* _What to work on_:
Using the entries that follow, write out the line containing "f(x)^p \equiv (g(x)+ax^k)^p", the line containing "real-time traffic management.", and every line between them, exactly and nothing else.

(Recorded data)
# # #
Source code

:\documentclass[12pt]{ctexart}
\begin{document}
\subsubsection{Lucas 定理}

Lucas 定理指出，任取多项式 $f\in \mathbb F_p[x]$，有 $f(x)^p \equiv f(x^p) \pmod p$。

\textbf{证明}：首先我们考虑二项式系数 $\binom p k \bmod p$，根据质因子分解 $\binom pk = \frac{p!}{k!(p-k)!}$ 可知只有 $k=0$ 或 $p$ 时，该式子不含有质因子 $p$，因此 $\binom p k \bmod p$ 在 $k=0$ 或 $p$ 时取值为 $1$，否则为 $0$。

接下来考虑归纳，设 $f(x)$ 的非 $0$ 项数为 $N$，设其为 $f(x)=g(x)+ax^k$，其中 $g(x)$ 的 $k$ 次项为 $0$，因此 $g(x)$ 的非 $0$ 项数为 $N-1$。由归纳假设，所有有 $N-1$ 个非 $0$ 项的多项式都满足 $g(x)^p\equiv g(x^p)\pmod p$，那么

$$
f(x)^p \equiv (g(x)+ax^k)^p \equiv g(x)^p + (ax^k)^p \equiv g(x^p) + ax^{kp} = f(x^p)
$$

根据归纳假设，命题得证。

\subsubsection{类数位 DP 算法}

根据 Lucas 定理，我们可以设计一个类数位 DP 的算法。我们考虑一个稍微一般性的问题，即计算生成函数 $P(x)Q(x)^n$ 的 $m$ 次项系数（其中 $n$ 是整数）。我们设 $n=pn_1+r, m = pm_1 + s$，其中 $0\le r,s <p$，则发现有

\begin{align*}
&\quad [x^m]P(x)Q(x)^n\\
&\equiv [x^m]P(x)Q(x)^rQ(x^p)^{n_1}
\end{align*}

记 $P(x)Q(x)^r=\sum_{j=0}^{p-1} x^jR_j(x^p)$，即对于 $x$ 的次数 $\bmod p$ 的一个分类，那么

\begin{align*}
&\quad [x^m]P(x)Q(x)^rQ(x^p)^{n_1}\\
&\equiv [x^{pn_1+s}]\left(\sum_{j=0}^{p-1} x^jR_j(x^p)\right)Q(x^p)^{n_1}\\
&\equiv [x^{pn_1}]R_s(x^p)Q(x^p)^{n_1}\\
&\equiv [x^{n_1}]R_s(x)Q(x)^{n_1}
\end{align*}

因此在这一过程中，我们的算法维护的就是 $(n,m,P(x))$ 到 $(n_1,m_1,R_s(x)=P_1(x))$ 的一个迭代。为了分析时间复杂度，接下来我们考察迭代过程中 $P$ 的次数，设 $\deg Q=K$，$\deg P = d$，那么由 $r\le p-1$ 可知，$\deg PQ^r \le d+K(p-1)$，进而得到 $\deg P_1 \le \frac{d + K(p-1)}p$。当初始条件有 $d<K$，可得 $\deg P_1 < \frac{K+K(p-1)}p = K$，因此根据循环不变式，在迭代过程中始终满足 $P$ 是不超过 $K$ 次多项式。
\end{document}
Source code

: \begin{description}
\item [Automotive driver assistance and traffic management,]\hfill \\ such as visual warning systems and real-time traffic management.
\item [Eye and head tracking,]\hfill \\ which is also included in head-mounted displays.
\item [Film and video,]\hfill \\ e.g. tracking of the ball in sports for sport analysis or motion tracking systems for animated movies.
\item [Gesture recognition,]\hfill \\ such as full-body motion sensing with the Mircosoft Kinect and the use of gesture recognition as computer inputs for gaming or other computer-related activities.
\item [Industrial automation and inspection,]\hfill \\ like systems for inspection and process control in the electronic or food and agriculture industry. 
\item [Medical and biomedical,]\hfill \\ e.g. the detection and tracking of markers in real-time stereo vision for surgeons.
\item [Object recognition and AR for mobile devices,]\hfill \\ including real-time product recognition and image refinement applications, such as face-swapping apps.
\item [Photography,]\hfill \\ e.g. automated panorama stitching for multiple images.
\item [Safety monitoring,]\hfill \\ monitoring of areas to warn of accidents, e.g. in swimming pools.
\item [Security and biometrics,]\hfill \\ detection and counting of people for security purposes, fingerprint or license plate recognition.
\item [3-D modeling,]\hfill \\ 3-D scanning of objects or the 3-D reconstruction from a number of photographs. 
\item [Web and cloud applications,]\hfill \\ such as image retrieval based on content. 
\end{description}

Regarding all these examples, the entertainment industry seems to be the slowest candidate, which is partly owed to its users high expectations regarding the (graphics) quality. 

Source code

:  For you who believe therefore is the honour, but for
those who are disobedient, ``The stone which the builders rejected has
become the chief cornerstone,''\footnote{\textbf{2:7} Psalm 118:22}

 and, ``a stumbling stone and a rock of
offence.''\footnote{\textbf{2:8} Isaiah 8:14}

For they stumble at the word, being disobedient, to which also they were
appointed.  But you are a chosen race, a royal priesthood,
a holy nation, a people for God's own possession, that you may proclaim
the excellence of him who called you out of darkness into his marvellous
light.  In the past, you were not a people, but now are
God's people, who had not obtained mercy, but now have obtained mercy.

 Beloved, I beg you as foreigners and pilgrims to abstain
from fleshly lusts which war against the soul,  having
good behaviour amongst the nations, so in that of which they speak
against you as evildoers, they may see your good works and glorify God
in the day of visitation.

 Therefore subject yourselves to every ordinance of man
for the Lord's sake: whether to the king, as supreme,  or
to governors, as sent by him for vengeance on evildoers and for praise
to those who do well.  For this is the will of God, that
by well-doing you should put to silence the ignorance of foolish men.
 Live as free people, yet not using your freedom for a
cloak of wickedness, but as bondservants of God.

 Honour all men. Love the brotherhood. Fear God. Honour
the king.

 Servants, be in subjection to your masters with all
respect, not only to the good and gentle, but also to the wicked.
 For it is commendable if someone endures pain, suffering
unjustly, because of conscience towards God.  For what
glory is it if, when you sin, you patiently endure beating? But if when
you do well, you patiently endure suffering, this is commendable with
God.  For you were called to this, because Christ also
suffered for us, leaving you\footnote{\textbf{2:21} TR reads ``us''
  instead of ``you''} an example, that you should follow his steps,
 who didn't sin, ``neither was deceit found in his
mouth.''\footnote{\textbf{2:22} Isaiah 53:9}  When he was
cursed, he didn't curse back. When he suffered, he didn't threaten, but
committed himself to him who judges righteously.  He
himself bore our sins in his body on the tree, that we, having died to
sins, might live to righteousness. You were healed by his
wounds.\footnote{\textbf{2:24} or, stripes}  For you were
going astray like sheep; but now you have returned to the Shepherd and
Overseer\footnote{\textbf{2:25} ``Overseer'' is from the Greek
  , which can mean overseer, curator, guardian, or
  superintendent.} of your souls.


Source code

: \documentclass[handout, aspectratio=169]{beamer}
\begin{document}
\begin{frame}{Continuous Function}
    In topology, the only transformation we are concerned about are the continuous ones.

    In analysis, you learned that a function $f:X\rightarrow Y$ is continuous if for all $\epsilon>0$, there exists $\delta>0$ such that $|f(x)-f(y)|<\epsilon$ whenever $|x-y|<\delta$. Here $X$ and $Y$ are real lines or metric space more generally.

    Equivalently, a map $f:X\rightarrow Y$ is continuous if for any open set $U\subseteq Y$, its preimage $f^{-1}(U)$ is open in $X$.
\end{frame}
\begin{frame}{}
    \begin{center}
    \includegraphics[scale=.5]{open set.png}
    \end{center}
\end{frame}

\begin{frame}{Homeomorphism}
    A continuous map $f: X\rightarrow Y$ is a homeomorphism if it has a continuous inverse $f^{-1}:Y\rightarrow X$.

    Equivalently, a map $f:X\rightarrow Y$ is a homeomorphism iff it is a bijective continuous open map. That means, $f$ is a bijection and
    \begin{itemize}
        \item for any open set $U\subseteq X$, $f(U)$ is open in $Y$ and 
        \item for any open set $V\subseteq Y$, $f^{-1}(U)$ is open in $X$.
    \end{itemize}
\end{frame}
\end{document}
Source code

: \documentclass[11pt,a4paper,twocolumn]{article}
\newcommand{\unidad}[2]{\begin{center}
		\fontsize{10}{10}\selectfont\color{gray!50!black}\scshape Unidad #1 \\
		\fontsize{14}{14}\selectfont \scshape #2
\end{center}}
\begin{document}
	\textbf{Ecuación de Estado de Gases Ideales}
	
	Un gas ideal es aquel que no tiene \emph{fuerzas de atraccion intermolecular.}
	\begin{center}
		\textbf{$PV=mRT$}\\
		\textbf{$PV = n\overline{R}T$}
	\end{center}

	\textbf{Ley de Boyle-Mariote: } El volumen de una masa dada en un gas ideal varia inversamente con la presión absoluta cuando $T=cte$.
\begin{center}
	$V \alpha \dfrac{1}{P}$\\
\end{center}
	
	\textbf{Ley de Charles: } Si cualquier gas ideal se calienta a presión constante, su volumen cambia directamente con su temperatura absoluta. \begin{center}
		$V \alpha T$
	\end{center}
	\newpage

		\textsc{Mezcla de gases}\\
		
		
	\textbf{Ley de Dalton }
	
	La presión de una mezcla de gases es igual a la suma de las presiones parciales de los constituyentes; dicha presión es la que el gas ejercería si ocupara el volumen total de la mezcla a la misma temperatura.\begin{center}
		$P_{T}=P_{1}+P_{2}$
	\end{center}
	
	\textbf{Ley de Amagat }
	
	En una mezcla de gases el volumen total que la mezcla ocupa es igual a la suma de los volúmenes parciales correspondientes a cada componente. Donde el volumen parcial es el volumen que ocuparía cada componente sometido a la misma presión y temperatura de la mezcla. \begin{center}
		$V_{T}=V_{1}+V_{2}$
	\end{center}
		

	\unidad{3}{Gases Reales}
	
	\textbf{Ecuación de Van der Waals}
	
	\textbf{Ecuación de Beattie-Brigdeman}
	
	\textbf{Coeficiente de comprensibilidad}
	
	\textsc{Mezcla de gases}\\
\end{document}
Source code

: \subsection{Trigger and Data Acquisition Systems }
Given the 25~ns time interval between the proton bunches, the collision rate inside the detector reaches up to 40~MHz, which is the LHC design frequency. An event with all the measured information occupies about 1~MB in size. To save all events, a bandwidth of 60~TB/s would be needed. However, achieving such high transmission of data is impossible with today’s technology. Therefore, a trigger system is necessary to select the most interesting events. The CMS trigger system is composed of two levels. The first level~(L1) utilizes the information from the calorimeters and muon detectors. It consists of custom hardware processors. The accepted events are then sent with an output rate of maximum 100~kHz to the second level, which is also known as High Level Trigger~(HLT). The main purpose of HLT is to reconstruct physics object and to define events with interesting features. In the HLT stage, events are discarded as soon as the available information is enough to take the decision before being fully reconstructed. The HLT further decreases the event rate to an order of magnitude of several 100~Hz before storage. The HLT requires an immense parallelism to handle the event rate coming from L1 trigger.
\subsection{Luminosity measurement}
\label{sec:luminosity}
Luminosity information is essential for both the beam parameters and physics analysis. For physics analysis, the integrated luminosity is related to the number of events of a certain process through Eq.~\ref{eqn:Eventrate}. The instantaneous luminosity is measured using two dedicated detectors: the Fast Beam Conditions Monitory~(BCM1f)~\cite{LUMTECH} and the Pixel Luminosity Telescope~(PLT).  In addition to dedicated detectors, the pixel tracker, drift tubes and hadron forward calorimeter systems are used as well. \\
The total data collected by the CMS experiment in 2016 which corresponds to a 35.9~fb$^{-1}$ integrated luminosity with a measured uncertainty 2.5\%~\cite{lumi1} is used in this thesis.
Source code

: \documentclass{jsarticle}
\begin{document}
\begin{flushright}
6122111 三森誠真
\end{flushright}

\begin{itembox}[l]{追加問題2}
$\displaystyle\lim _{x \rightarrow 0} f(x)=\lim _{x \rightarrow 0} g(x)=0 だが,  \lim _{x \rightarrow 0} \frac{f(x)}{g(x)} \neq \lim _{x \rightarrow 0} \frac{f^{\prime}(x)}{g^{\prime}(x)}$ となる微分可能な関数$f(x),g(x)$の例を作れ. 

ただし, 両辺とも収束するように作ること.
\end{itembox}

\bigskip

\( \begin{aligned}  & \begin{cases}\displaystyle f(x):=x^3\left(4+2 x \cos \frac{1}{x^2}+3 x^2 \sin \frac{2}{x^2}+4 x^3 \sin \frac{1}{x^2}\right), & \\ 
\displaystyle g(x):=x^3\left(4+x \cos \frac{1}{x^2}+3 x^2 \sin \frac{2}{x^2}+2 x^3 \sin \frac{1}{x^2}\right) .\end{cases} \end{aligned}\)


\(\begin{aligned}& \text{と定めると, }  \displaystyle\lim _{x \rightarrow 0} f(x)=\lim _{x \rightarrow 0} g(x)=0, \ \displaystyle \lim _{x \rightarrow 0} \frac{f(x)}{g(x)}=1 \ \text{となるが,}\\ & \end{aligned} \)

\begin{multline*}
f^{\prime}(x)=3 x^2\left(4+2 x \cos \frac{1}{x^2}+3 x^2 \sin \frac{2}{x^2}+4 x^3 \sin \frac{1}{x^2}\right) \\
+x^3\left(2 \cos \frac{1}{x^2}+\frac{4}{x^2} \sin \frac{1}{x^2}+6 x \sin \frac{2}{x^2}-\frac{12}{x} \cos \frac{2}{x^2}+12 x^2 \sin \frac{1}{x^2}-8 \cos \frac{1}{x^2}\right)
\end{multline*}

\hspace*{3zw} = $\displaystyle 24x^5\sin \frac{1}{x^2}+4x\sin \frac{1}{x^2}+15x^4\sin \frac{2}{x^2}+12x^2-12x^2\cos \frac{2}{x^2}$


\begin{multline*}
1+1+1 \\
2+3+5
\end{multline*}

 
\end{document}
# # #
* _Exercise answer_:
f(x)^p \equiv (g(x)+ax^k)^p \equiv g(x)^p + (ax^k)^p \equiv g(x^p) + ax^{kp} = f(x^p)
$$

根据归纳假设，命题得证。

\subsubsection{类数位 DP 算法}

根据 Lucas 定理，我们可以设计一个类数位 DP 的算法。我们考虑一个稍微一般性的问题，即计算生成函数 $P(x)Q(x)^n$ 的 $m$ 次项系数（其中 $n$ 是整数）。我们设 $n=pn_1+r, m = pm_1 + s$，其中 $0\le r,s <p$，则发现有

\begin{align*}
&\quad [x^m]P(x)Q(x)^n\\
&\equiv [x^m]P(x)Q(x)^rQ(x^p)^{n_1}
\end{align*}

记 $P(x)Q(x)^r=\sum_{j=0}^{p-1} x^jR_j(x^p)$，即对于 $x$ 的次数 $\bmod p$ 的一个分类，那么

\begin{align*}
&\quad [x^m]P(x)Q(x)^rQ(x^p)^{n_1}\\
&\equiv [x^{pn_1+s}]\left(\sum_{j=0}^{p-1} x^jR_j(x^p)\right)Q(x^p)^{n_1}\\
&\equiv [x^{pn_1}]R_s(x^p)Q(x^p)^{n_1}\\
&\equiv [x^{n_1}]R_s(x)Q(x)^{n_1}
\end{align*}

因此在这一过程中，我们的算法维护的就是 $(n,m,P(x))$ 到 $(n_1,m_1,R_s(x)=P_1(x))$ 的一个迭代。为了分析时间复杂度，接下来我们考察迭代过程中 $P$ 的次数，设 $\deg Q=K$，$\deg P = d$，那么由 $r\le p-1$ 可知，$\deg PQ^r \le d+K(p-1)$，进而得到 $\deg P_1 \le \frac{d + K(p-1)}p$。当初始条件有 $d<K$，可得 $\deg P_1 < \frac{K+K(p-1)}p = K$，因此根据循环不变式，在迭代过程中始终满足 $P$ 是不超过 $K$ 次多项式。
\end{document}
Source code

: \begin{description}
\item [Automotive driver assistance and traffic management,]\hfill \\ such as visual warning systems and real-time traffic management.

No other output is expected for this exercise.